**What you need to do:**
Within the entries below, the lines from the one with "Dagens Lys; han" through the one with "imod Phantasiens Skrækkebilleder." are to be set down exactly, both ends kept.
═══ Dataset records
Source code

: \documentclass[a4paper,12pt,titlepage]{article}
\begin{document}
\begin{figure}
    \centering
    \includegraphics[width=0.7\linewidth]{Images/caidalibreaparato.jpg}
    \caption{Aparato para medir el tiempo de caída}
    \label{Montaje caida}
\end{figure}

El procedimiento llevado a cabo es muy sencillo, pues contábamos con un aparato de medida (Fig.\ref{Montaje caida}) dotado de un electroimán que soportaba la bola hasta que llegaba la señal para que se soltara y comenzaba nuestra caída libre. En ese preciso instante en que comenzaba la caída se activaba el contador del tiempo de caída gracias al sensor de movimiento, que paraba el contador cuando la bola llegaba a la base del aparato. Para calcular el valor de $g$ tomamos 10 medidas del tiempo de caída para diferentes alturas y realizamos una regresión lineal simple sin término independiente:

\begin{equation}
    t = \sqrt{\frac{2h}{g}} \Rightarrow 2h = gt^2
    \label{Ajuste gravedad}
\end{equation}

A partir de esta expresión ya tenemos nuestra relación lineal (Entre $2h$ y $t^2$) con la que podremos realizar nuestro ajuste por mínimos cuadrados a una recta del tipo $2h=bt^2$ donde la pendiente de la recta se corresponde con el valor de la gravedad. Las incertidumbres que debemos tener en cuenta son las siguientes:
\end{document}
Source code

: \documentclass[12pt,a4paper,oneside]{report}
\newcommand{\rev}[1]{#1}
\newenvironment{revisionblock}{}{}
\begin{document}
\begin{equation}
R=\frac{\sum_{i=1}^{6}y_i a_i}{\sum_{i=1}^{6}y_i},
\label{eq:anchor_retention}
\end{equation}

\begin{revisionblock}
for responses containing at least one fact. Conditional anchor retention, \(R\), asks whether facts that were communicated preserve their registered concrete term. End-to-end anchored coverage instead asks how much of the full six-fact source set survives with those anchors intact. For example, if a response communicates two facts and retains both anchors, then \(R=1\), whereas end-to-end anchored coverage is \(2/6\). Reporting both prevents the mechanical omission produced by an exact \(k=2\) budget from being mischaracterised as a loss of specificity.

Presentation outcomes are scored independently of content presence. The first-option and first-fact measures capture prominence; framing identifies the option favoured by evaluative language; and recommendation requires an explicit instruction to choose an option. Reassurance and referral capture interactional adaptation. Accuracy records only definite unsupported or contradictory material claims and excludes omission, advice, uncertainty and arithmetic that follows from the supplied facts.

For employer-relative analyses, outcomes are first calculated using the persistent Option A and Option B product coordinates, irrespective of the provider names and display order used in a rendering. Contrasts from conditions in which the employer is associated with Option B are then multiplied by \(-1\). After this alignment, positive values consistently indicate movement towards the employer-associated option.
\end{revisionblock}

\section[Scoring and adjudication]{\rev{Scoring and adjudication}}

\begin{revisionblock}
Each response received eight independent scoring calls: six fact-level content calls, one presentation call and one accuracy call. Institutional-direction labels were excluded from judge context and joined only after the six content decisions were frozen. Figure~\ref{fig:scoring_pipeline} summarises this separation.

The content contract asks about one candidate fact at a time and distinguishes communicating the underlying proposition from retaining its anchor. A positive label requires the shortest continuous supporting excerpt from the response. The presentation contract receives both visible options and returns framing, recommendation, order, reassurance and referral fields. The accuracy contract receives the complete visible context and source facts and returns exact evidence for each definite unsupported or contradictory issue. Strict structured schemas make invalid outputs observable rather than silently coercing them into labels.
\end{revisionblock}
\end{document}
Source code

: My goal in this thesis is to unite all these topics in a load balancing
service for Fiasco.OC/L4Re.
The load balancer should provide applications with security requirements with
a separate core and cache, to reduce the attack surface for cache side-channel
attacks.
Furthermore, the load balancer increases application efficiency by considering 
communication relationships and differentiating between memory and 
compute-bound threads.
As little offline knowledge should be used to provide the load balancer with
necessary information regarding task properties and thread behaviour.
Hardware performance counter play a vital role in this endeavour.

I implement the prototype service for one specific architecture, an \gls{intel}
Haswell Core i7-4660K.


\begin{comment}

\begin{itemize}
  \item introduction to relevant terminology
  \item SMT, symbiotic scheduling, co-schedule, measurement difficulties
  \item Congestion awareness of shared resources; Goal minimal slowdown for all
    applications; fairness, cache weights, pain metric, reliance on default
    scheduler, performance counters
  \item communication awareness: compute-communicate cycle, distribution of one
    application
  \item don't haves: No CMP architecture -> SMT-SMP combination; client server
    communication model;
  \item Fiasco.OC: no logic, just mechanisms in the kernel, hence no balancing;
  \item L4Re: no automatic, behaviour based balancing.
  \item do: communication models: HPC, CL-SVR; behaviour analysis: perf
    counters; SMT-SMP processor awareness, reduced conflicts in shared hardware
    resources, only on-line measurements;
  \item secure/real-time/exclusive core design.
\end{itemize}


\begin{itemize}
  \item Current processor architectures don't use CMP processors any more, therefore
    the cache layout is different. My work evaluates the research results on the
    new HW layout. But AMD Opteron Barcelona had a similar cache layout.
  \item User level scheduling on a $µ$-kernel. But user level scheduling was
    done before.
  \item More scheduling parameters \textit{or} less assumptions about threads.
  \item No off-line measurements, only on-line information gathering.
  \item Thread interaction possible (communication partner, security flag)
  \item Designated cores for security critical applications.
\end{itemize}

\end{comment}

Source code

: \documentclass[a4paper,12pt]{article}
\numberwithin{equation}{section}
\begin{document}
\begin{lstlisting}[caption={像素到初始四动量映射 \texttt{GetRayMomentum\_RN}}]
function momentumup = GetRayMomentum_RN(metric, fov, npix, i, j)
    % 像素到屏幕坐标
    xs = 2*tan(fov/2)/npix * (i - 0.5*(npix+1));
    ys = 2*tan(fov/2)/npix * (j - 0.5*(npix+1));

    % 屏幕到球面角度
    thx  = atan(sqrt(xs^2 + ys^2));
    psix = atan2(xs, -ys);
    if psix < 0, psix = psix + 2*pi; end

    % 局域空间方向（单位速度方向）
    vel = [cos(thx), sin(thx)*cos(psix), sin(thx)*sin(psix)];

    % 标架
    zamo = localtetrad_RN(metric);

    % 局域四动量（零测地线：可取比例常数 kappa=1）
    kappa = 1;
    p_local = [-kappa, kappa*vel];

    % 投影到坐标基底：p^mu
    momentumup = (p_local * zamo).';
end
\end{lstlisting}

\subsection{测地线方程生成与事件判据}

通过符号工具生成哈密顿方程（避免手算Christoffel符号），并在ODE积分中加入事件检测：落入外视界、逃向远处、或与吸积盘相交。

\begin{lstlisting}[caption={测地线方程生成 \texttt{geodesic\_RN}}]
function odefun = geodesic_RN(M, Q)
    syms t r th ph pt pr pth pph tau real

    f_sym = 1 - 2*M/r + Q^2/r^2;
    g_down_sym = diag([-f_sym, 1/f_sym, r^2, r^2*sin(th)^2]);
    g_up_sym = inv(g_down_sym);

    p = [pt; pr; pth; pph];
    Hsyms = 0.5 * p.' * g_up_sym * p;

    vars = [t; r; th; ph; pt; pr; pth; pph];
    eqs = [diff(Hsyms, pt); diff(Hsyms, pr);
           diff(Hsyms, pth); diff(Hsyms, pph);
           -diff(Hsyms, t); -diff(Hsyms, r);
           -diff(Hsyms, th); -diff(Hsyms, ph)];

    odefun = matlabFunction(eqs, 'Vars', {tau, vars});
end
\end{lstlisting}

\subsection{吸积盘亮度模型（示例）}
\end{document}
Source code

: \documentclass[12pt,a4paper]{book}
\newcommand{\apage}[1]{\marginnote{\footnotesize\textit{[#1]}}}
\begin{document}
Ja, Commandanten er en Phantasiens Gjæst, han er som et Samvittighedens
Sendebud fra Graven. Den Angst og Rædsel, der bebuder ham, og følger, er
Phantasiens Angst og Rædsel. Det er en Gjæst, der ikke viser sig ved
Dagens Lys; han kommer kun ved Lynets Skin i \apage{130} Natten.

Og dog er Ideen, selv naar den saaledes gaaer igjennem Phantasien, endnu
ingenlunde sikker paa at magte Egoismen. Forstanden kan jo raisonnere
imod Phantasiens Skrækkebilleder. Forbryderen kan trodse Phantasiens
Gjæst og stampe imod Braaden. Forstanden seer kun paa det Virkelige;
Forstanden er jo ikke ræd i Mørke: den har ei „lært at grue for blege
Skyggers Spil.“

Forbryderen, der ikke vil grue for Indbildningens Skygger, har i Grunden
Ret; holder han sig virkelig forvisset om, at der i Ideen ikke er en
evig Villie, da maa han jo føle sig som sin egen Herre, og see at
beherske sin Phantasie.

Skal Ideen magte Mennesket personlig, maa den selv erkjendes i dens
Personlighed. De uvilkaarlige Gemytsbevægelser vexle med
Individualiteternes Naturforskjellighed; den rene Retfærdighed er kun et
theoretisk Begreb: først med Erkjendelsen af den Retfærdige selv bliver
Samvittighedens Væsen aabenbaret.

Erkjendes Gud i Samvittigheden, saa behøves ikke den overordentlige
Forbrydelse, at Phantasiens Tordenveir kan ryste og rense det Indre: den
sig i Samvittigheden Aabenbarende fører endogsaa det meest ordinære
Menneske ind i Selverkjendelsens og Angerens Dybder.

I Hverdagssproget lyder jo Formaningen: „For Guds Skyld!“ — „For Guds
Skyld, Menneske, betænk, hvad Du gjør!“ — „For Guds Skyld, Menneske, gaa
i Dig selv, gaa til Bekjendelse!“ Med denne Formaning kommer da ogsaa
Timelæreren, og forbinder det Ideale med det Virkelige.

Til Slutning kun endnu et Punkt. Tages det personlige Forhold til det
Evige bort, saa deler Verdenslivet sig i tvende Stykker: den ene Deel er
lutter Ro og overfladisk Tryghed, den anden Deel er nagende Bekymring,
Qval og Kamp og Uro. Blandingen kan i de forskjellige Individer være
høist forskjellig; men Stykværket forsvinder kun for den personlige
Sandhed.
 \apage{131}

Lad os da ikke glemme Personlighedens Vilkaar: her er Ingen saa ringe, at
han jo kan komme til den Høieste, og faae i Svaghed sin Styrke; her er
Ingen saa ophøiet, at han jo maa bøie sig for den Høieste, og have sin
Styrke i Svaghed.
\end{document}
══════
**Answer to this task:**
Dagens Lys; han kommer kun ved Lynets Skin i \apage{130} Natten.

Og dog er Ideen, selv naar den saaledes gaaer igjennem Phantasien, endnu
ingenlunde sikker paa at magte Egoismen. Forstanden kan jo raisonnere
imod Phantasiens Skrækkebilleder. Forbryderen kan trodse Phantasiens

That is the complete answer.